Assignment
The records below must be returned exactly, with every picture left out.
══════════════════════════════
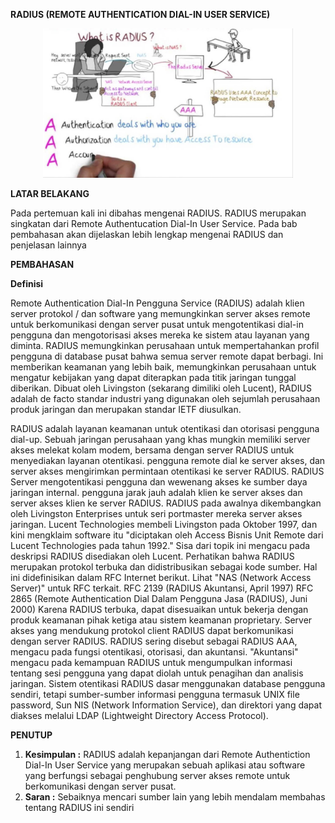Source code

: **RADIUS (REMOTE AUTHENTICATION DIAL-IN USER SERVICE)**

<p align="center">
  <img src="../../img/10.jpg" width="400px">
</p>

**LATAR BELAKANG**

Pada pertemuan kali ini dibahas mengenai RADIUS. RADIUS merupakan singkatan dari Remote Authentucation Dial-In User Service. Pada bab pembahasan akan dijelaskan lebih lengkap mengenai RADIUS dan penjelasan lainnya

**PEMBAHASAN**

**Definisi**

Remote Authentication Dial-In Pengguna Service (RADIUS) adalah klien server protokol / dan software yang memungkinkan server akses remote untuk berkomunikasi dengan server pusat untuk mengotentikasi dial-in pengguna dan mengotorisasi akses mereka ke sistem atau layanan yang diminta. RADIUS memungkinkan perusahaan untuk mempertahankan profil pengguna di database pusat bahwa semua server remote dapat berbagi. Ini memberikan keamanan yang lebih baik, memungkinkan perusahaan untuk mengatur kebijakan yang dapat diterapkan pada titik jaringan tunggal diberikan. Dibuat oleh Livingston (sekarang dimiliki oleh Lucent), RADIUS adalah de facto standar industri yang digunakan oleh sejumlah perusahaan produk jaringan dan merupakan standar IETF diusulkan.

RADIUS adalah layanan keamanan untuk otentikasi dan otorisasi pengguna dial-up. Sebuah jaringan perusahaan yang khas mungkin memiliki server akses melekat kolam modem, bersama dengan server RADIUS untuk menyediakan layanan otentikasi. pengguna remote dial ke server akses, dan server akses mengirimkan permintaan otentikasi ke server RADIUS. RADIUS Server mengotentikasi pengguna dan wewenang akses ke sumber daya jaringan internal. pengguna jarak jauh adalah klien ke server akses dan server akses klien ke server RADIUS. RADIUS pada awalnya dikembangkan oleh Livingston Enterprises untuk seri portmaster mereka server akses jaringan. Lucent Technologies membeli Livingston pada Oktober 1997, dan kini mengklaim software itu &quot;diciptakan oleh Access Bisnis Unit Remote dari Lucent Technologies pada tahun 1992.&quot; Sisa dari topik ini mengacu pada deskripsi RADIUS disediakan oleh Lucent. Perhatikan bahwa RADIUS merupakan protokol terbuka dan didistribusikan sebagai kode sumber. Hal ini didefinisikan dalam RFC Internet berikut. Lihat &quot;NAS (Network Access Server)&quot; untuk RFC terkait. RFC 2139 (RADIUS Akuntansi, April 1997) RFC 2865 (Remote Authentication Dial Dalam Pengguna Jasa (RADIUS), Juni 2000) Karena RADIUS terbuka, dapat disesuaikan untuk bekerja dengan produk keamanan pihak ketiga atau sistem keamanan proprietary. Server akses yang mendukung protokol client RADIUS dapat berkomunikasi dengan server RADIUS. RADIUS sering disebut sebagai RADIUS AAA, mengacu pada fungsi otentikasi, otorisasi, dan akuntansi. &quot;Akuntansi&quot; mengacu pada kemampuan RADIUS untuk mengumpulkan informasi tentang sesi pengguna yang dapat diolah untuk penagihan dan analisis jaringan. Sistem otentikasi RADIUS dasar menggunakan database pengguna sendiri, tetapi sumber-sumber informasi pengguna termasuk UNIX file password, Sun NIS (Network Information Service), dan direktori yang dapat diakses melalui LDAP (Lightweight Directory Access Protocol).

**PENUTUP**

1. **Kesimpulan :** RADIUS adalah kepanjangan dari Remote Authentiction Dial-In User Service yang merupakan sebuah aplikasi atau software yang berfungsi sebagai penghubung server akses remote untuk berkomunikasi dengan server pusat.
2. **Saran :** Sebaiknya mencari sumber lain yang lebih mendalam membahas tentang RADIUS ini sendiri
══════════════════════════════
Problem solution
Source code

: **RADIUS (REMOTE AUTHENTICATION DIAL-IN USER SERVICE)**

<p align="center">
  <img src="../../img/10.jpg" width="400px">
</p>

**LATAR BELAKANG**

Pada pertemuan kali ini dibahas mengenai RADIUS. RADIUS merupakan singkatan dari Remote Authentucation Dial-In User Service. Pada bab pembahasan akan dijelaskan lebih lengkap mengenai RADIUS dan penjelasan lainnya

**PEMBAHASAN**

**Definisi**

Remote Authentication Dial-In Pengguna Service (RADIUS) adalah klien server protokol / dan software yang memungkinkan server akses remote untuk berkomunikasi dengan server pusat untuk mengotentikasi dial-in pengguna dan mengotorisasi akses mereka ke sistem atau layanan yang diminta. RADIUS memungkinkan perusahaan untuk mempertahankan profil pengguna di database pusat bahwa semua server remote dapat berbagi. Ini memberikan keamanan yang lebih baik, memungkinkan perusahaan untuk mengatur kebijakan yang dapat diterapkan pada titik jaringan tunggal diberikan. Dibuat oleh Livingston (sekarang dimiliki oleh Lucent), RADIUS adalah de facto standar industri yang digunakan oleh sejumlah perusahaan produk jaringan dan merupakan standar IETF diusulkan.

RADIUS adalah layanan keamanan untuk otentikasi dan otorisasi pengguna dial-up. Sebuah jaringan perusahaan yang khas mungkin memiliki server akses melekat kolam modem, bersama dengan server RADIUS untuk menyediakan layanan otentikasi. pengguna remote dial ke server akses, dan server akses mengirimkan permintaan otentikasi ke server RADIUS. RADIUS Server mengotentikasi pengguna dan wewenang akses ke sumber daya jaringan internal. pengguna jarak jauh adalah klien ke server akses dan server akses klien ke server RADIUS. RADIUS pada awalnya dikembangkan oleh Livingston Enterprises untuk seri portmaster mereka server akses jaringan. Lucent Technologies membeli Livingston pada Oktober 1997, dan kini mengklaim software itu &quot;diciptakan oleh Access Bisnis Unit Remote dari Lucent Technologies pada tahun 1992.&quot; Sisa dari topik ini mengacu pada deskripsi RADIUS disediakan oleh Lucent. Perhatikan bahwa RADIUS merupakan protokol terbuka dan didistribusikan sebagai kode sumber. Hal ini didefinisikan dalam RFC Internet berikut. Lihat &quot;NAS (Network Access Server)&quot; untuk RFC terkait. RFC 2139 (RADIUS Akuntansi, April 1997) RFC 2865 (Remote Authentication Dial Dalam Pengguna Jasa (RADIUS), Juni 2000) Karena RADIUS terbuka, dapat disesuaikan untuk bekerja dengan produk keamanan pihak ketiga atau sistem keamanan proprietary. Server akses yang mendukung protokol client RADIUS dapat berkomunikasi dengan server RADIUS. RADIUS sering disebut sebagai RADIUS AAA, mengacu pada fungsi otentikasi, otorisasi, dan akuntansi. &quot;Akuntansi&quot; mengacu pada kemampuan RADIUS untuk mengumpulkan informasi tentang sesi pengguna yang dapat diolah untuk penagihan dan analisis jaringan. Sistem otentikasi RADIUS dasar menggunakan database pengguna sendiri, tetapi sumber-sumber informasi pengguna termasuk UNIX file password, Sun NIS (Network Information Service), dan direktori yang dapat diakses melalui LDAP (Lightweight Directory Access Protocol).

**PENUTUP**

1. **Kesimpulan :** RADIUS adalah kepanjangan dari Remote Authentiction Dial-In User Service yang merupakan sebuah aplikasi atau software yang berfungsi sebagai penghubung server akses remote untuk berkomunikasi dengan server pusat.
2. **Saran :** Sebaiknya mencari sumber lain yang lebih mendalam membahas tentang RADIUS ini sendiri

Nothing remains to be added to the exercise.